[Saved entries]

------------------------------------

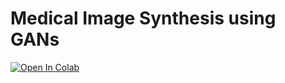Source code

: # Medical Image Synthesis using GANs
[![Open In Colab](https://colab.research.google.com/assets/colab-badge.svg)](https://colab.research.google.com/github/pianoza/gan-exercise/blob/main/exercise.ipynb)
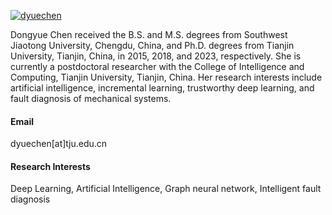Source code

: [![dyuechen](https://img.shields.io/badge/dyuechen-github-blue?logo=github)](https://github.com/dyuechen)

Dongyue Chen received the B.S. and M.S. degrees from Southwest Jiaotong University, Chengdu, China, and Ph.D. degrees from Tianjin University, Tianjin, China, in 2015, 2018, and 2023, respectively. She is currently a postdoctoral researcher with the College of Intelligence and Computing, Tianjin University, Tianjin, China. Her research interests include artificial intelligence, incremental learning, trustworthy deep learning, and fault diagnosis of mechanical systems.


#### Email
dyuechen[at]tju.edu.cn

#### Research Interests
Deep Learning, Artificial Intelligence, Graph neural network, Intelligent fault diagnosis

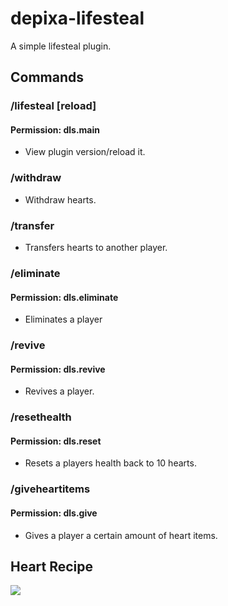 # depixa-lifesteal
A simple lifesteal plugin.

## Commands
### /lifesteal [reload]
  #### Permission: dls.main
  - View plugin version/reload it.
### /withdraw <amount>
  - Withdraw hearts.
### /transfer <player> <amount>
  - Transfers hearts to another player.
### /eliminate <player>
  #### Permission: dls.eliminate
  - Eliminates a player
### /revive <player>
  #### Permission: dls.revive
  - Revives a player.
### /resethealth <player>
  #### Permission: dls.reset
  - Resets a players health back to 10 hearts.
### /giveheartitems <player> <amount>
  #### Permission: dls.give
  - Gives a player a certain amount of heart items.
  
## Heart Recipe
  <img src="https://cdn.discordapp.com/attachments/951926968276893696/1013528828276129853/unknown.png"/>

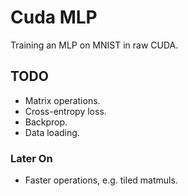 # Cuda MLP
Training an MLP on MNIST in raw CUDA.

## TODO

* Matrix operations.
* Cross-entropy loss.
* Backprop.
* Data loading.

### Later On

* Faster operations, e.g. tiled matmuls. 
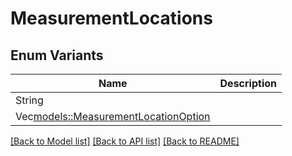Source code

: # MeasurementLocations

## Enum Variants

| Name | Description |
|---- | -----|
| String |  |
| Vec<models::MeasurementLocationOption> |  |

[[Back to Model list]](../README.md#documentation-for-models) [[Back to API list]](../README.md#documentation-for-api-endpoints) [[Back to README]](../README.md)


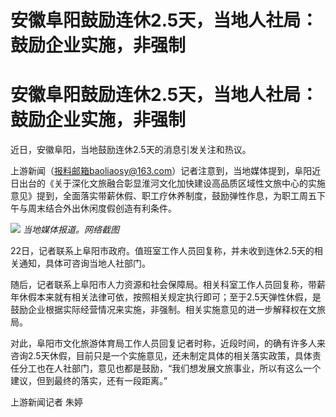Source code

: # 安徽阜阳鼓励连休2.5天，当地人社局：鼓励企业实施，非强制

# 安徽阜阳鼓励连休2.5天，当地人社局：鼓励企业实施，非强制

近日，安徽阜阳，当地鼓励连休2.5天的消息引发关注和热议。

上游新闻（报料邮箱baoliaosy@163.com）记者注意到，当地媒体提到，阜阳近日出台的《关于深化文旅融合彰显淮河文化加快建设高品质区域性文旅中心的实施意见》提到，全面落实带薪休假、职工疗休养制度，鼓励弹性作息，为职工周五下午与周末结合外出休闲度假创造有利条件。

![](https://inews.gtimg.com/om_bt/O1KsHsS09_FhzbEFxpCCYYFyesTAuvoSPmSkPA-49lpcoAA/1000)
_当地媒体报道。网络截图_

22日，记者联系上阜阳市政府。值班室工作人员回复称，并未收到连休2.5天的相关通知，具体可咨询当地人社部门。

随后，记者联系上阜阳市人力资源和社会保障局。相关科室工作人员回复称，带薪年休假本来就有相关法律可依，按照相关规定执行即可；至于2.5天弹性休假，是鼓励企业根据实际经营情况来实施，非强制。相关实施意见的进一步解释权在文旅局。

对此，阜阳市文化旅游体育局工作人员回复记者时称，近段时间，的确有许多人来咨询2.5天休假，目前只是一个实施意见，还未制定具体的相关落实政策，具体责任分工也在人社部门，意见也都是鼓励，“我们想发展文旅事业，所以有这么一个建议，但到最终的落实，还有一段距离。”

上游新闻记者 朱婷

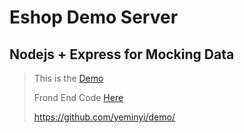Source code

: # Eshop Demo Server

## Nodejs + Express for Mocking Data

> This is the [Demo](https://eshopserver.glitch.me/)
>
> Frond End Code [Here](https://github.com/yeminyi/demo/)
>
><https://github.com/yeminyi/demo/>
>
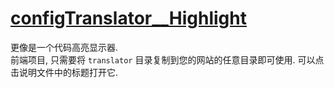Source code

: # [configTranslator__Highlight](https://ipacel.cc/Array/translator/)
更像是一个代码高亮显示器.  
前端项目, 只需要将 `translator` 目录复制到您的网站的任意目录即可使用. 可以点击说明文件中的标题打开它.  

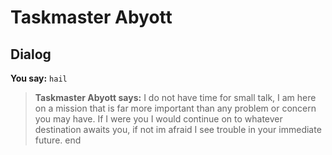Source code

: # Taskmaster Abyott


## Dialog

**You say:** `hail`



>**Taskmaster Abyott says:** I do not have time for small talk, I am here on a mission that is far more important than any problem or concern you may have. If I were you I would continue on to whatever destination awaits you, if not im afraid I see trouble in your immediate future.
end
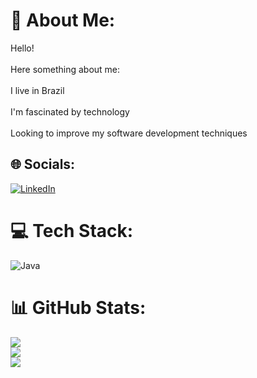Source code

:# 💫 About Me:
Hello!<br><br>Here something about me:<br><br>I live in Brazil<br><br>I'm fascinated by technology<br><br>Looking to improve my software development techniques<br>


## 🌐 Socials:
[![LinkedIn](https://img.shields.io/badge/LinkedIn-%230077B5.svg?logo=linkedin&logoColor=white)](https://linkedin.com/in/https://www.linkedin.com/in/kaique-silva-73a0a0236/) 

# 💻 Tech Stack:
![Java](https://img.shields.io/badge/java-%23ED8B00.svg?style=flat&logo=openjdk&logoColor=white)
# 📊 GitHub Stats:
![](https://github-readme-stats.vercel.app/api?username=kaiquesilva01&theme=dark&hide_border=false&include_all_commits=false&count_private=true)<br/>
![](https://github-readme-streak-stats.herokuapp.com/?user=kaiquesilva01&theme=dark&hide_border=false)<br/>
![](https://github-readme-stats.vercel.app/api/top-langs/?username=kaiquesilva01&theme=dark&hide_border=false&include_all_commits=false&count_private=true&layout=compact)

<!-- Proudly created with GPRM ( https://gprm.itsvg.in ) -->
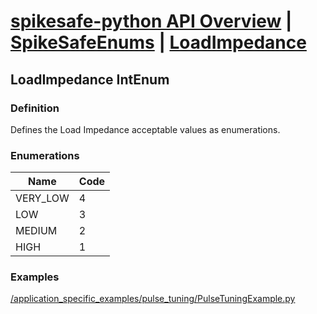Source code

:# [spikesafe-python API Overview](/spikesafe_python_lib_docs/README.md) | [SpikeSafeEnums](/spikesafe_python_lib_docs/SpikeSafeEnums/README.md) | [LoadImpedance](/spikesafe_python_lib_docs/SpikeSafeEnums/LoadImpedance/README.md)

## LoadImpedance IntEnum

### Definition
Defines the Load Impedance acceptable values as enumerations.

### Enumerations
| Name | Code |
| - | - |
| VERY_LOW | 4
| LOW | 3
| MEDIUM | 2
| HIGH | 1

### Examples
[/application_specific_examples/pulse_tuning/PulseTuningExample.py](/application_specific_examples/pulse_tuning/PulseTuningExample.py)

------------------------------------

[Exercise prompt] Find the word "main" in the entries, and copy every line it shows up in.

[Answer section]
[![Open In Colab](https://colab.research.google.com/assets/colab-badge.svg)](https://colab.research.google.com/github/pianoza/gan-exercise/blob/main/exercise.ipynb)
  #### Permission: dls.main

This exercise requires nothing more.